**WHAT YOU SHOULD DO**
Wherever the string "image" shows up in the material below, copy that line.

**RECORDS FOR THIS TASK**
■ ■ ■ ■ ■ ■ ■

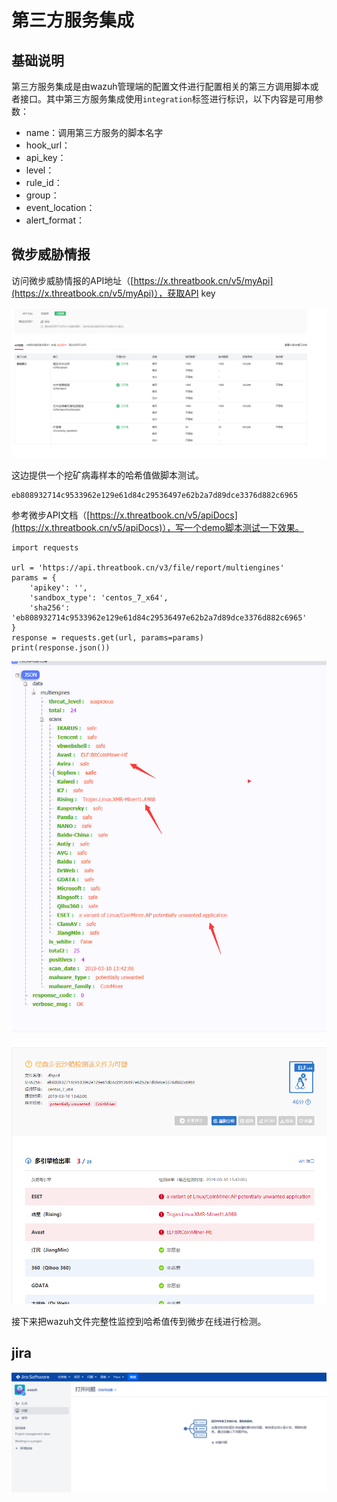 # 第三方服务集成

## 基础说明

第三方服务集成是由wazuh管理端的配置文件进行配置相关的第三方调用脚本或者接口。其中第三方服务集成使用`integration`标签进行标识，以下内容是可用参数：

* name：调用第三方服务的脚本名字
* hook\_url：
* api\_key：
* level：
* rule\_id：
* group：
* event\_location：
* alert\_format：





## 微步威胁情报

访问微步威胁情报的API地址（[https://x.threatbook.cn/v5/myApi](https://x.threatbook.cn/v5/myApi)），获取API key

![](../.gitbook/assets/image%20%28216%29.png)

这边提供一个挖矿病毒样本的哈希值做脚本测试。

```text
eb808932714c9533962e129e61d84c29536497e62b2a7d89dce3376d882c6965
```

参考微步API文档（[https://x.threatbook.cn/v5/apiDocs](https://x.threatbook.cn/v5/apiDocs)），写一个demo脚本测试一下效果。

```text
import requests

url = 'https://api.threatbook.cn/v3/file/report/multiengines'
params = {
    'apikey': '',
    'sandbox_type': 'centos_7_x64',
    'sha256': 'eb808932714c9533962e129e61d84c29536497e62b2a7d89dce3376d882c6965'
}
response = requests.get(url, params=params)
print(response.json())
```

![](../.gitbook/assets/image%20%28220%29.png)

![](../.gitbook/assets/image%20%28218%29.png)

接下来把wazuh文件完整性监控到哈希值传到微步在线进行检测。









## jira

![](../.gitbook/assets/image%20%28211%29.png)





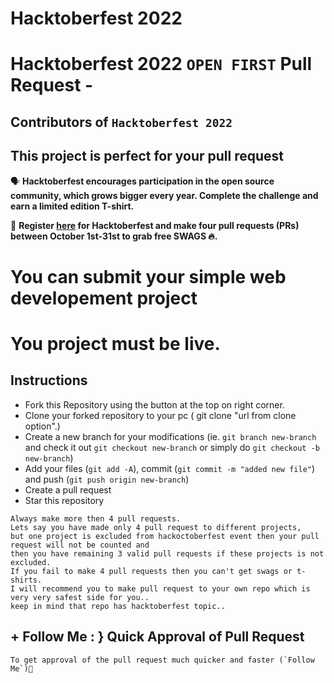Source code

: ﻿# Hacktoberfest 2022

# Hacktoberfest 2022 `OPEN FIRST` Pull Request - 


## Contributors of `Hacktoberfest 2022`


## This project is perfect for your  pull request

🗣 **Hacktoberfest encourages participation in the open source community, which grows bigger every year. Complete the challenge and earn a limited edition T-shirt.**

📢 **Register [here](https://hacktoberfest.digitalocean.com) for Hacktoberfest and make four pull requests (PRs) between October 1st-31st to grab free SWAGS 🔥.**

# You can submit your simple web developement project
# You project must be live.

## Instructions

- Fork this Repository using the button at the top on right corner.
- Clone your forked repository to your pc ( git clone "url from clone option".)
- Create a new branch for your modifications (ie. `git branch new-branch` and check it out `git checkout new-branch` or simply do `git checkout -b new-branch`)
- Add your files (`git add -A`), commit (`git commit -m "added new file"`) and push (`git push origin new-branch`)
- Create a pull request
- Star this repository


```
Always make more then 4 pull requests.
Lets say you have made only 4 pull request to different projects,
but one project is excluded from hackoctoberfest event then your pull request will not be counted and 
then you have remaining 3 valid pull requests if these projects is not excluded.
If you fail to make 4 pull requests then you can't get swags or t-shirts.
I will recommend you to make pull request to your own repo which is very very safest side for you..
keep in mind that repo has hacktoberfest topic..
```

## + Follow Me : } Quick Approval of Pull Request

```
To get approval of the pull request much quicker and faster (`Follow Me`)🚀
```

■ ■ ■ ■ ■ ■ ■

**RESPONSE**
![](../.gitbook/assets/image%20%28216%29.png)
![](../.gitbook/assets/image%20%28220%29.png)
![](../.gitbook/assets/image%20%28218%29.png)
![](../.gitbook/assets/image%20%28211%29.png)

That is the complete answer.